YOUR INSTRUCTIONS
Out of the records below, copy all lines in which the word "show" occurs.

[Collected data]
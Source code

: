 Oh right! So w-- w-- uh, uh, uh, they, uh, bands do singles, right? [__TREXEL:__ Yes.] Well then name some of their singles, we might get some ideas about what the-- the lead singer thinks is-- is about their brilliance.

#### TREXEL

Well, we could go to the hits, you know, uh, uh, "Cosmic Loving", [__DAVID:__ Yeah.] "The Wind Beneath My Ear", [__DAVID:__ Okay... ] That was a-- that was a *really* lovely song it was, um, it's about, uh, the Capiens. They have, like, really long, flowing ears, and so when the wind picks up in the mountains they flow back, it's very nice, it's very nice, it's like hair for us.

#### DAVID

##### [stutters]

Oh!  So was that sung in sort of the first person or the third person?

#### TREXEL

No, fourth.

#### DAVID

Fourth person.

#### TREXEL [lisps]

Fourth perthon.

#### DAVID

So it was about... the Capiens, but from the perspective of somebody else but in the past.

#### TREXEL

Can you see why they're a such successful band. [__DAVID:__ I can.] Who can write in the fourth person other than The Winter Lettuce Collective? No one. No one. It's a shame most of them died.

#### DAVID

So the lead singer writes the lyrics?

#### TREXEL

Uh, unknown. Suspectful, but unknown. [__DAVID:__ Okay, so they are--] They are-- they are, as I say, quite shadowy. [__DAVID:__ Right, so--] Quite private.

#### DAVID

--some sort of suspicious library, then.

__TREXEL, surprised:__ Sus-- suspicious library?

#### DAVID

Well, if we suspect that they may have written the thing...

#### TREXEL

==

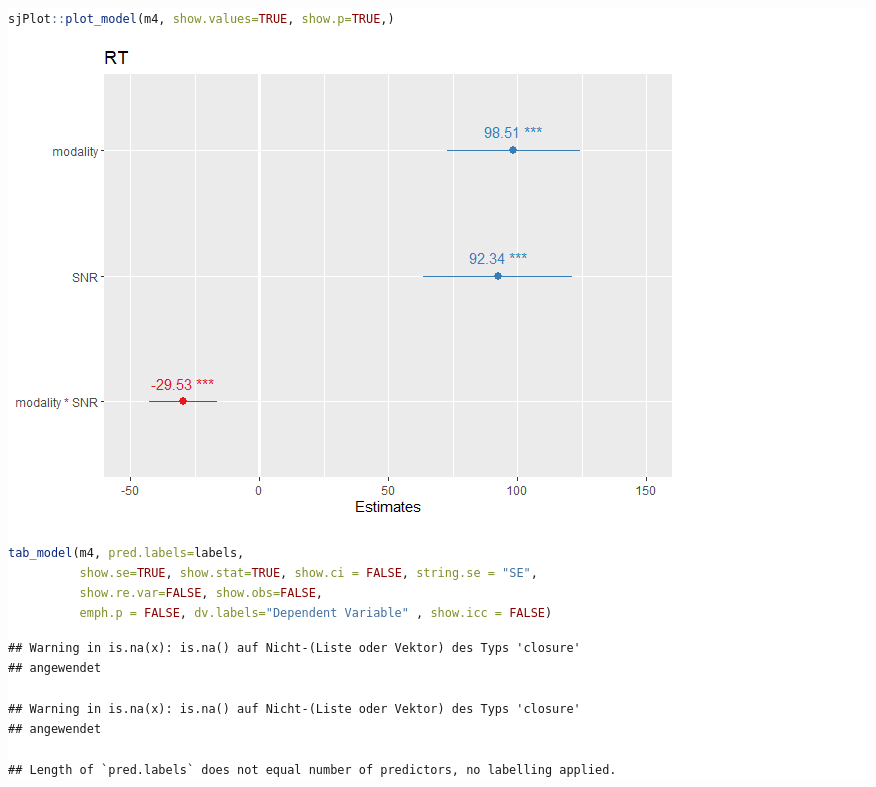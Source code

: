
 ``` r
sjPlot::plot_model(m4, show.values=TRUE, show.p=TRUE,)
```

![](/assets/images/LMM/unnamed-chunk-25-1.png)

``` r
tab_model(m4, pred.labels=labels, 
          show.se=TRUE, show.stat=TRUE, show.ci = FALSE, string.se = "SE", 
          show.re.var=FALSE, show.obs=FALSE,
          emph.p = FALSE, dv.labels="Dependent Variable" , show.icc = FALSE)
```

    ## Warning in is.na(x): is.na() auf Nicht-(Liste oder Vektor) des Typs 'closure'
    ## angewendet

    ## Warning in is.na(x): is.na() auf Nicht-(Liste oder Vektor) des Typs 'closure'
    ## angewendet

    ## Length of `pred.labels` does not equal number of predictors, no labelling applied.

EXERCISE RESULT
sjPlot::plot_model(m4, show.values=TRUE, show.p=TRUE,)
          show.se=TRUE, show.stat=TRUE, show.ci = FALSE, string.se = "SE", 
          show.re.var=FALSE, show.obs=FALSE,
          emph.p = FALSE, dv.labels="Dependent Variable" , show.icc = FALSE)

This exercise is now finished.